Left-Handed Looper Kayla Olson Defies Physics to Succeed in Breakaway

Kayla Olson started breakaway roping left-handed in the 1970s, and since then she’s never let left-handed challenges, motherhood or explosive competition in breakaway deter her from competing.

Kayla Olson
Kayla Olson has been roping and catching with her left hand for more than 50 years. Photo by RC Photography

There’s a lot about Kayla Olson that stands out—she’s a grandma who has roped calves since the 1970s—but perhaps the thing that might get the most attention?

The fact that Kayla Olson is a left-handed breakaway roper ready to compete with the best in the world. Hailing from Chadron, Nebraska, the 58-year-old is currently holding her own in the top 10 on the Women’s Rodeo World Championship Breakaway Challenger Leaderboard with 1,740.75 points.

Olson learned to rope with her left hand as a youth from dad Rodney Rayhill before picking up heading and heeling with her right hand later in life. For her, breakaway roping with her left hand made sense because it is her dominant hand.

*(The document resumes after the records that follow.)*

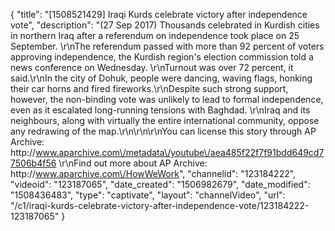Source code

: {
    "title": "[1508521429] Iraqi Kurds celebrate victory after independence vote",
    "description": "(27 Sep 2017) Thousands celebrated in Kurdish cities in northern Iraq after a referendum on independence took place on 25 September. \r\nThe referendum passed with more than 92 percent of voters approving independence, the Kurdish region's election commission told a news conference on Wednesday. \r\nTurnout was over 72 percent, it said.\r\nIn the city of Dohuk, people were dancing, waving flags, honking their car horns and fired fireworks.\r\nDespite such strong support, however, the non-binding vote was unlikely to lead to formal independence, even as it escalated long-running tensions with Baghdad. \r\nIraq and its neighbours, along with virtually the entire international community, oppose any redrawing of the map.\r\n\r\n\r\nYou can license this story through AP Archive: http:\/\/www.aparchive.com\/metadata\/youtube\/aea485f22f7f91bdd649cd77506b4f56 \r\nFind out more about AP Archive: http:\/\/www.aparchive.com\/HowWeWork",
    "channelid": "123184222",
    "videoid": "123187065",
    "date_created": "1506982679",
    "date_modified": "1508436483",
    "type": "captivate",
    "layout": "channelVideo",
    "url": "\/c1\/iraqi-kurds-celebrate-victory-after-independence-vote\/123184222-123187065"
}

“My dad wasn’t left-handed so he would stand facing me and you can mirror what [right-handed people] do,” Olson explained.

Leftie Looper

“You do rope a little bit different left-handed,” Olson said. “I have to make my own momentum with my loop. When a right-handed girl ropes a calf, her horse is moving left and so is her loop. They have that momentum. For me, I am already on the right side of my calf, so I don’t have that [momentum] option.”

To manage the difference in momentum, Olson focuses on keeping her tip down and practicing in all positions on her dummy. 

“It’s a lot of muscle memory,” Olson said. “I generally try to rope calves that are off the left. My horse doesn’t cross over behind them and that usually forces them left. That’s my sweet spot because It’s an easier shot because I don’t have to bring my momentum all the way across.”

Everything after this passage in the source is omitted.